ISTANBUL (Reuters) -- Turkish vehicle maker Tofas (Turk Otomobil Fabrikasi AS) said on Monday its net profit dipped slightly to 67.65 million lira ($46 million) in the second quarter, below forecasts, from 68.7 million a year earlier.
The company, a venture between Italy's Fiat S.p.A. and Turkey's Koc Holding AS, said sales in the second quarter edged up to 1.479 billion lira from 1.478 billion the previous year.
According to consensus forecasts, net income had been forecast to be 87 million lira and sales 1.548 billion lira.
Shares in Tofas ended the morning session down 8.4 percent at 3.06 lira in modest trade. The shares have surged 183 percent this year, during which the main share index has risen 67 percent.
Finansinvest analyst Ozgur Ucur maintained a "neutral" rating on Tofas given weakness in the domestic vehicle market and an expected sluggish recovery in the European commercial vehicle market.
"The weaker-than-expected operating performance and lower-than-expected take/pay revenues were the main reason the second quarter bottom line fell short of our estimate," said Ucur.

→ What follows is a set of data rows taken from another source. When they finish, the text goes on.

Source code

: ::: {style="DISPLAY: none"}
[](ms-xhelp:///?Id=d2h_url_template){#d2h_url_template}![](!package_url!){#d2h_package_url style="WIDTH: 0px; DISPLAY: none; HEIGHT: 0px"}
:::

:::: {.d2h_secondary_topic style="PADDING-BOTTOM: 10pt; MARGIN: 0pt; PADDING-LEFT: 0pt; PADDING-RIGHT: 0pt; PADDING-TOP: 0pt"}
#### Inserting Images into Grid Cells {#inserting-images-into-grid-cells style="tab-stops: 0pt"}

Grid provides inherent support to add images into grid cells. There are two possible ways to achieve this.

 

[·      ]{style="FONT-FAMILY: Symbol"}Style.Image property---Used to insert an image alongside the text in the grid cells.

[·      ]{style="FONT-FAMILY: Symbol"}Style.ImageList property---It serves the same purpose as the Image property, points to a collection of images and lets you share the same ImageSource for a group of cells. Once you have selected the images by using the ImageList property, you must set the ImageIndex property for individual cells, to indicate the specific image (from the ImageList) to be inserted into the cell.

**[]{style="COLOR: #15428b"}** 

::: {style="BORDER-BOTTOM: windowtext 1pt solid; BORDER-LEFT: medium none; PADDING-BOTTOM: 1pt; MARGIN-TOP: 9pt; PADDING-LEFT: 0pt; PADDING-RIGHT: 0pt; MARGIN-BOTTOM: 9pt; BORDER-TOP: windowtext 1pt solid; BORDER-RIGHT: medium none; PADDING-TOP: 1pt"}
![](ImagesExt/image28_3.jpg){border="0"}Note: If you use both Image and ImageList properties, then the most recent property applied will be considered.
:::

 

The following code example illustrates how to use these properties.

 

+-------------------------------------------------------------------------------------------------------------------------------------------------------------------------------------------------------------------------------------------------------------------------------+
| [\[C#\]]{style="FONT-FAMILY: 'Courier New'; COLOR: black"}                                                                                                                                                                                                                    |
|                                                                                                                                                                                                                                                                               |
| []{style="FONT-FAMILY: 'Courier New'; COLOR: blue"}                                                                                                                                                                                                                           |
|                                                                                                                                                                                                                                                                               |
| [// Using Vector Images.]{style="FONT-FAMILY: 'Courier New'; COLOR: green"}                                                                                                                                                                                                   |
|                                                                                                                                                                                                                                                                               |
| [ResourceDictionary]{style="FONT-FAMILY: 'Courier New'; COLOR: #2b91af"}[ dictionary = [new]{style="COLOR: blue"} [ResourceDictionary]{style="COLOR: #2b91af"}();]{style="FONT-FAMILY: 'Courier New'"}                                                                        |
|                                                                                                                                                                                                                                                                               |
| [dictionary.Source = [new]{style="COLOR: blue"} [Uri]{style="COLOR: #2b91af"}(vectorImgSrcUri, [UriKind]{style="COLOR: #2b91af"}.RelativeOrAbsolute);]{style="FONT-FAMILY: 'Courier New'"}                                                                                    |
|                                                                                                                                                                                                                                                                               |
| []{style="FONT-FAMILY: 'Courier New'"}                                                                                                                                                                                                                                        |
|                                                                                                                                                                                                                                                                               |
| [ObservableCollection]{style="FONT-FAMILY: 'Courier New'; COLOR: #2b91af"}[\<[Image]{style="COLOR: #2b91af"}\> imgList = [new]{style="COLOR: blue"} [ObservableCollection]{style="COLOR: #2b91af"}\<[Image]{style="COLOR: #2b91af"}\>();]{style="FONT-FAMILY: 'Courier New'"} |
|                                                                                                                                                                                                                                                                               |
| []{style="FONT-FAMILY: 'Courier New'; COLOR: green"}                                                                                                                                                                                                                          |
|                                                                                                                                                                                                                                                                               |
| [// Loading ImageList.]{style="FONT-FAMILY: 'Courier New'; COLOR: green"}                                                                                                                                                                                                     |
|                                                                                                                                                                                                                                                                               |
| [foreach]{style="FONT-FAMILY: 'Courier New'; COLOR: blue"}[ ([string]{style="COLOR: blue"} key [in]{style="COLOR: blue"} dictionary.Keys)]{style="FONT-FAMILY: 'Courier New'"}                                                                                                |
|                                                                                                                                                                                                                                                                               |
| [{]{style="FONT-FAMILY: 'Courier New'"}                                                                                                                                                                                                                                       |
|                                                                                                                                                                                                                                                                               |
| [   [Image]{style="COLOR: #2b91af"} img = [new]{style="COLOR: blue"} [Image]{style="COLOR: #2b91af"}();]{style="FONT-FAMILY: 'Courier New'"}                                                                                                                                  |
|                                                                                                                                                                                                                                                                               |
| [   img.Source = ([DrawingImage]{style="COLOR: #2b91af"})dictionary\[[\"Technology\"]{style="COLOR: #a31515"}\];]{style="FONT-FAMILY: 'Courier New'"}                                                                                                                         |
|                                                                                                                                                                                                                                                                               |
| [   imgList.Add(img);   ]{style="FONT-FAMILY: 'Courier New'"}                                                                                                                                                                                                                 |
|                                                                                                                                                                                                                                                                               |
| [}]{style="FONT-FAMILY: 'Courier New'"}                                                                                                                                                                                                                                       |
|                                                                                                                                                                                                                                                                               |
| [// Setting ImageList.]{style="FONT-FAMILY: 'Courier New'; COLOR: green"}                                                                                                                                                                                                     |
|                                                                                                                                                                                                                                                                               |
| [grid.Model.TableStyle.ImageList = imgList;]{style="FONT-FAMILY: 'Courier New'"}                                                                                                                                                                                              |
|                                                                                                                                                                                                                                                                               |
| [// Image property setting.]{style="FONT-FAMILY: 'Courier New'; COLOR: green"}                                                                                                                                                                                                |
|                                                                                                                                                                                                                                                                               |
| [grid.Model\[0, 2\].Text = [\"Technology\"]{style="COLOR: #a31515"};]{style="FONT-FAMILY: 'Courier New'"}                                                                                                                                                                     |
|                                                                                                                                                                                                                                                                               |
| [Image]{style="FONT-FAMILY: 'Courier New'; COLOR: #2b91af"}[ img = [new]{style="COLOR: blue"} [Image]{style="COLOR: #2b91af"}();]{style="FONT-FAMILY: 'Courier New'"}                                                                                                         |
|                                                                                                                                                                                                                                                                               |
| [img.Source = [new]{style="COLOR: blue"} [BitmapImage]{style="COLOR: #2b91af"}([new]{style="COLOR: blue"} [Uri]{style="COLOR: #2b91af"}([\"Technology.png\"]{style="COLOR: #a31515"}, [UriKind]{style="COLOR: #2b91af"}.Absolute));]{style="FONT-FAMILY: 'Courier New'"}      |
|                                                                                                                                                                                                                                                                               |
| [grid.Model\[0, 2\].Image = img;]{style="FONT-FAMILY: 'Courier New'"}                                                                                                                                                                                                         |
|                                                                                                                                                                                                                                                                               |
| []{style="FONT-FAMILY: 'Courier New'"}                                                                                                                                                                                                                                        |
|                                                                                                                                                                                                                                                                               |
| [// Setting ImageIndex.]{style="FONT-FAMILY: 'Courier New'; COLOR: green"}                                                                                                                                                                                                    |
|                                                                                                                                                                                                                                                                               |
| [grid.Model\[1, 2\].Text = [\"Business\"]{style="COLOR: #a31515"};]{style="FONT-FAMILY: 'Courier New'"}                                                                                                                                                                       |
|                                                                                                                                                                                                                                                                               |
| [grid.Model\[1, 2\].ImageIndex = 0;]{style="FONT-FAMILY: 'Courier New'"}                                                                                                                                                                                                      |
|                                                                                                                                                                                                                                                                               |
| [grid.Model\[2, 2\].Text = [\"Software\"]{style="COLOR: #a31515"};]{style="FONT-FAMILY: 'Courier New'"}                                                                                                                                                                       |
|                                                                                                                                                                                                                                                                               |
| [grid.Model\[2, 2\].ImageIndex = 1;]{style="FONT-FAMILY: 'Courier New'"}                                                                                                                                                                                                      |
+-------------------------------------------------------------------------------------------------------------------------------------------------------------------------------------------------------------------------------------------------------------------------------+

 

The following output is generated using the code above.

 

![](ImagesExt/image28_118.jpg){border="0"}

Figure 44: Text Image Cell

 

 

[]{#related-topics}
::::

A 'take-or-pay' contract is an agreement between a buyer and seller under which buyers still pay some amount if they do not take the product.
In the first half as a whole, Tofas' net profit fell to 100.52 million lira from 152.74 million a year earlier and sales dropped to 2.35 billion lira from 2.79 billion the previous year.
Net profit had tumbled 60 percent in the first quarter, while sales fell by a third as the company was hit by a sharp contraction in both domestic and export demand as a result of the global slowdown.
Turkey's government slashed sales tax on cars to 18 percent from 37 percent in the second quarter in a bid to revive consumption. The tax rate has now been set at 27 percent until September in order to maintain support for the sector.
Shares in Tofas closed 1.21 percent higher on Monday, just after the results were announced.